Southwest Jiaotong University
- Former name: National Jiaotong University
- Motto: "Diligence, Ambition, Decisiveness, Loyalty"
- Type: Public research university
- Established: 1896; 130 years ago
- Affiliations: Double First Class University, 211 Project, Association of MBAs
- President: Xuedong Yan
- Academic staff: 2,612
- Students: 43,503
- Undergraduates: 38,132
- Postgraduates: 11,356
- Location: Chengdu, Sichuan, China 30°46′10″N 103°59′05″E﻿ / ﻿30.76944°N 103.98472°E
- Campus: Urban;
- Language: Chinese
- Mascot: 火车侠
- Website: swjtu.edu.cn

Chinese name
- Simplified Chinese: 西南交通大学
- Traditional Chinese: 西南交通大學
- Literal meaning: Southwest Transport University

Standard Mandarin
- Hanyu Pinyin: Xīnán Jiāotōng Dàxué

= Southwest Jiaotong University =

Public research university in Chengdu, Sichuan, China

Southwest Jiaotong University (SWJTU; 西南交通大学) is a national public science and engineering university in Chengdu, Sichuan, China. The university is affiliated with the Ministry of Education. It is a national key university co-sponsored by the Ministry of Education, China Railway Corporation, the Sichuan Provincial Government, and the Chengdu Municipal Government. The university is part of Project 211 and the Double First-Class Construction.
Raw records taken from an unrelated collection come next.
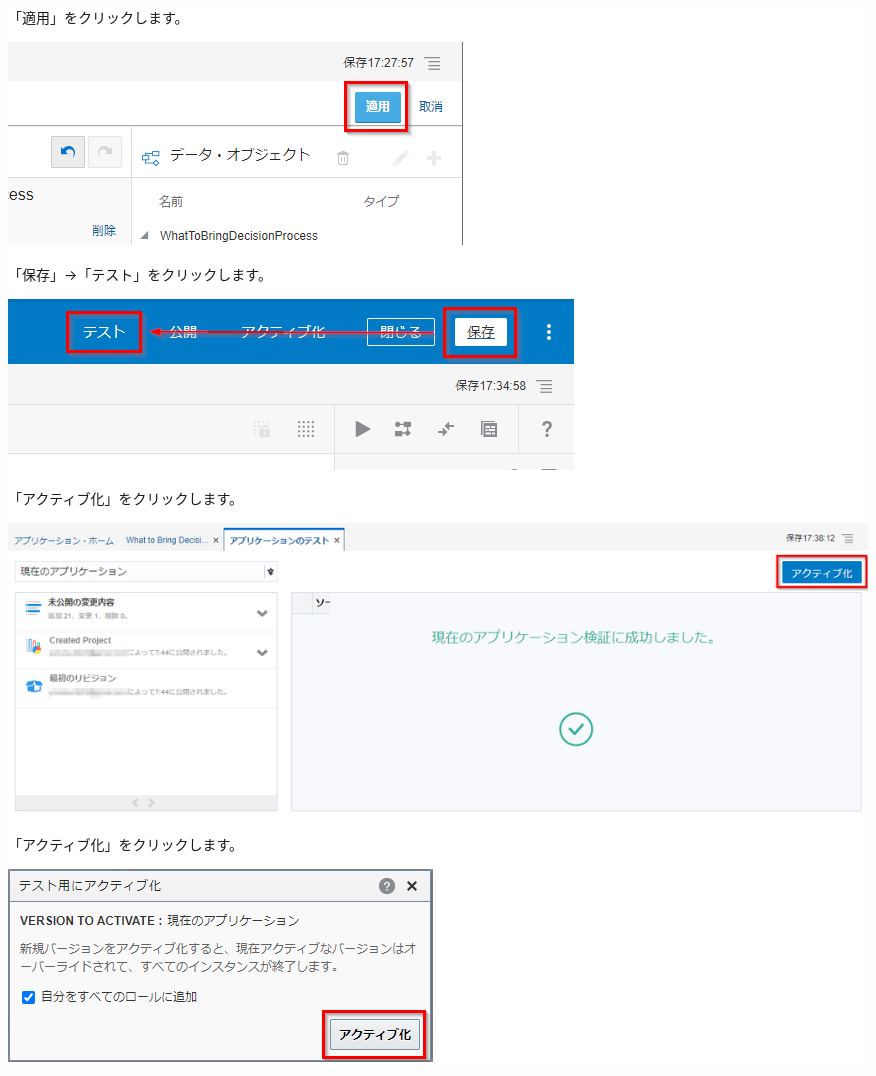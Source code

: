 「適用」をクリックします。

![](065.png)

「保存」→「テスト」をクリックします。

![](066.png)

「アクティブ化」をクリックします。

![](067.png)

「アクティブ化」をクリックします。

![](068.png)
SWJTU was founded in 1896 and is one of China's leading engineering universities. Known as the cradle of China's railway engineers, SWJTU is the birthplace of China's modern education in transportation, mining and metallurgy, and civil engineering. Through its history, the university has adopted different names such as "Imperial Chinese Railway College," "Tangshan Jiaotong University," and "Tangshan Institute of Railway."

SWJTU is consistently ranked as one of the top universities in China, placing 181-190 in The Times Higher Education Asia University Rankings 2016 and ranking 161 in The Times Higher Education BRICS & Emerging Economies 2016. It was included as one of the first universities into Double First Class University Plan and former Project 211. To date, SWJTU faculty and alumni have won 57 fellowships to the United States and China National Academy of Sciences. It is a Chinese state Double First Class University.

==Notable alumni==
- Mao Yisheng: an expert on bridge construction and social activist.
- Tung-Yen Lin: structural engineer best known as the pioneer of standardizing the use of prestressed concrete.
- Jianyou Cao: One of the earliest contributors to Chinese railway electrification, a member of Chinese Academy of Sciences, and an expert in electric power system; the founder of the school of electrical engineering of Southwest Jiaotong University.